The CME Group of exchanges

The world’s leading diverse derivatives marketplace handles 3 billion contracts a year

There are many commodity exchanges worldwide, and each of them specialises in certain commodities. In this classroom, we take a look at the CME Group and its four exchanges.

About the group

CME Group is the world’s leading diverse derivatives marketplace handling 3 billion contracts worth approximately $1 quadrillion ($1015) on an average annually. CME Group has four exchanges — CME (Chicago Mercantile Exchange), CBOT (Chicago Board of Trade), NYMEX (New York Mercantile Exchange) and COMEX (Commodity Exchange). These exchanges offer the widest range of global products across all major asset classes, futures and options based on interest rates, equities, forex, agriculture, weather and real estate.

Nearly 80 per cent of the trade at CME Group happens electronically.

CME Group brings buyers and sellers — companies, individuals and institutions — together on its electronic trading platform Globex. Customers from over 150 countries virtually access the CME Globex trading platform almost 24 hours.

However, the trading hours vary with each product. For instance, crude palm oil (in CME) trades between 5 pm and 4 pm (next day) through the week. Copper Future (in COMEX) trades between 6 pm and 5 pm (next day) ET (Eastern Time).

US Commodity Futures Trading Commission (CFTC), an independent federal regulator (that regulates futures trading) oversees CME Group.

CME Group has strategic alliances with 12 other exchanges, and many of its largest contracts serve as benchmarks for investors globally. For instance, India’s Multi Commodity Exchange (MCX) has signed an agreement with NYMEX to link the latter’s benchmark price as a reference for settling crude oil and natural gas contracts traded on MCX.

How to hedge on CME

In India, the RBI has issued guidelines for companies to hedge price risks in overseas markets. Companies should open an account with one of the AD (authorised dealer) category-I banks before they begin their hedging activities on CME Group exchanges.

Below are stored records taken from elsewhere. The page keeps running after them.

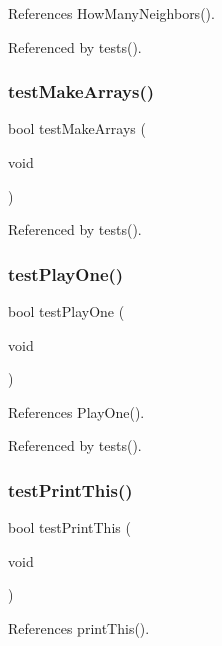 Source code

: References How\+Many\+Neighbors().



Referenced by tests().

\mbox{\label{tests_8c_af6e338851f3ccb4714e1bfb06ec4b428}} 
\subsubsection{test\+Make\+Arrays()}
{\footnotesize\ttfamily bool test\+Make\+Arrays (\begin{DoxyParamCaption}\item[{void}]{ }\end{DoxyParamCaption})}



Referenced by tests().

\mbox{\label{tests_8c_aa4c8095a20d90a18d843ab63ecd02d00}} 
\subsubsection{test\+Play\+One()}
{\footnotesize\ttfamily bool test\+Play\+One (\begin{DoxyParamCaption}\item[{void}]{ }\end{DoxyParamCaption})}



References Play\+One().



Referenced by tests().

\mbox{\label{tests_8c_a0f6883340105133a6b03dfc5ebcf4b54}} 
\subsubsection{test\+Print\+This()}
{\footnotesize\ttfamily bool test\+Print\+This (\begin{DoxyParamCaption}\item[{void}]{ }\end{DoxyParamCaption})}



References print\+This().



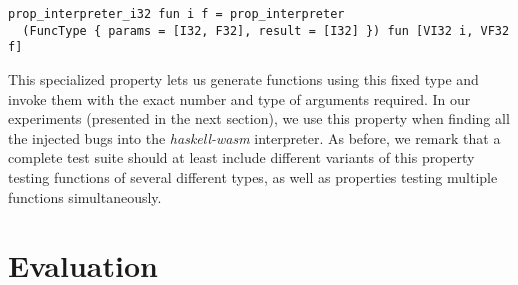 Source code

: \documentclass[sigconf, anonymous, review]{acmart}
\newcommand{\mutagen}{\textsc{Mutagen}\xspace}
\begin{document}
\begin{verbatim}
prop_interpreter_i32 fun i f = prop_interpreter
  (FuncType { params = [I32, F32], result = [I32] }) fun [VI32 i, VF32 f]
\end{verbatim}

This specialized property lets us generate functions using this fixed type and
invoke them with the exact number and type of arguments required.
%
In our experiments (presented in the next section), we use this property when
finding all the injected bugs into the \textit{haskell-wasm} interpreter.
%
As before, we remark that a complete test suite should at least include
different variants of this property testing functions of several different
types, as well as properties testing multiple functions simultaneously.




\section{Evaluation}
\label{sec:evaluation}
\end{document}
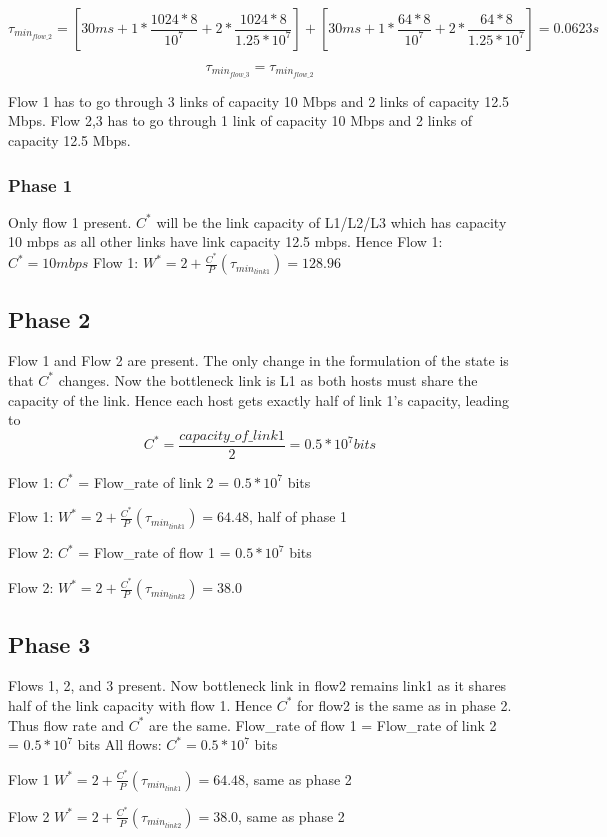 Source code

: \documentclass[12pt]{article}
\begin{document}
$$\tau_{min_{flow\_2}} = [30 ms + 1*\frac{1024*8}{10^7} + 2*\frac{1024*8}{1.25*10^7}] + [30 ms + 1*\frac{64*8}{10^7} + 2*\frac{64*8}{1.25*10^7}] = 0.0623 s$$ 

$$\tau_{min_{flow\_3}} = \tau_{min_{flow\_2}}$$

Flow 1 has to go through 3 links of capacity 10 Mbps and 2 links of capacity 12.5 Mbps.
Flow 2,3 has to go through 1 link of capacity 10 Mbps and 2 links of capacity 12.5 Mbps.


\subsubsection*{Phase 1}
Only flow 1 present. $C^*$ will be the link capacity of L1/L2/L3 which has capacity 10 mbps as all other links have link capacity 12.5 mbps. Hence 
Flow 1: $C^* = 10 mbps$
Flow 1: $W^* = 2 + \frac{C^*}{P}(\tau_{min_{link1}})=128.96 $

\subsection*{Phase 2}
Flow 1 and Flow 2 are present. The only change in the formulation of the state is that $C^*$ changes. Now the bottleneck link is L1 as both hosts must share the capacity of the link. Hence each host gets exactly half of link 1's capacity, leading to $$ C^* = \frac{capacity\_of\_link1}{2} = 0.5*10^7 bits $$

Flow 1: $C^*$ = Flow\_rate of link 2 = $0.5*10^7$ bits

Flow 1: $W^* = 2+\frac{C^*}{P}(\tau_{min_{link1}}) = 64.48$, half of phase 1

Flow 2: $C^*$ = Flow\_rate of flow 1 = $0.5*10^7$ bits

Flow 2: $W^* = 2+\frac{C^*}{P}(\tau_{min_{link2}}) = 38.0$


\subsection*{Phase 3}
Flows 1, 2, and 3 present. Now bottleneck link in flow2 remains link1 as it shares half of the link capacity with flow 1. Hence $C^*$ for flow2 is the same as in phase 2. Thus flow rate and $C^*$ are the same.
Flow\_rate of flow 1 = Flow\_rate of link 2 = $0.5*10^7$ bits
All flows: $C^* = 0.5*10^7$ bits

Flow 1 $W^* = 2+\frac{C^*}{P}(\tau_{min_{link1}}) = 64.48$, same as phase 2

Flow 2 $W^* = 2+\frac{C^*}{P}(\tau_{min_{link2}}) = 38.0$, same as phase 2
\end{document}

Only companies that have exposure to commodity price risks can hedge in overseas commodities exchanges such as CME Group.

Companies can hedge any commodity (except gold, gems and precious stones) in international exchanges, if they have direct exposure to price risk. A company is said to have direct exposure when it purchases/sells a commodity (India or abroad), the price of which is fixed by reference to an international benchmark; or it purchases/sells a product (in India or abroad) which contains a commodity, and the price of the product is linked to an international benchmark of the commodity.

Companies with indirect exposure can also hedge in international exchanges. However, hedging is permitted only for aluminium, copper, lead, zinc, nickel and tin. Indirect exposure to price risk means: when companies purchase/sell products (in India or abroad) which contains a commodity, and the price of the product is not linked to an international benchmark of the commodity.

One of the significant benefits for companies hedging in international commodities exchanges is the liquidity of the contracts.

Similar contracts on Indian commodities exchanges such as MCX lack volume, and hence are less liquid.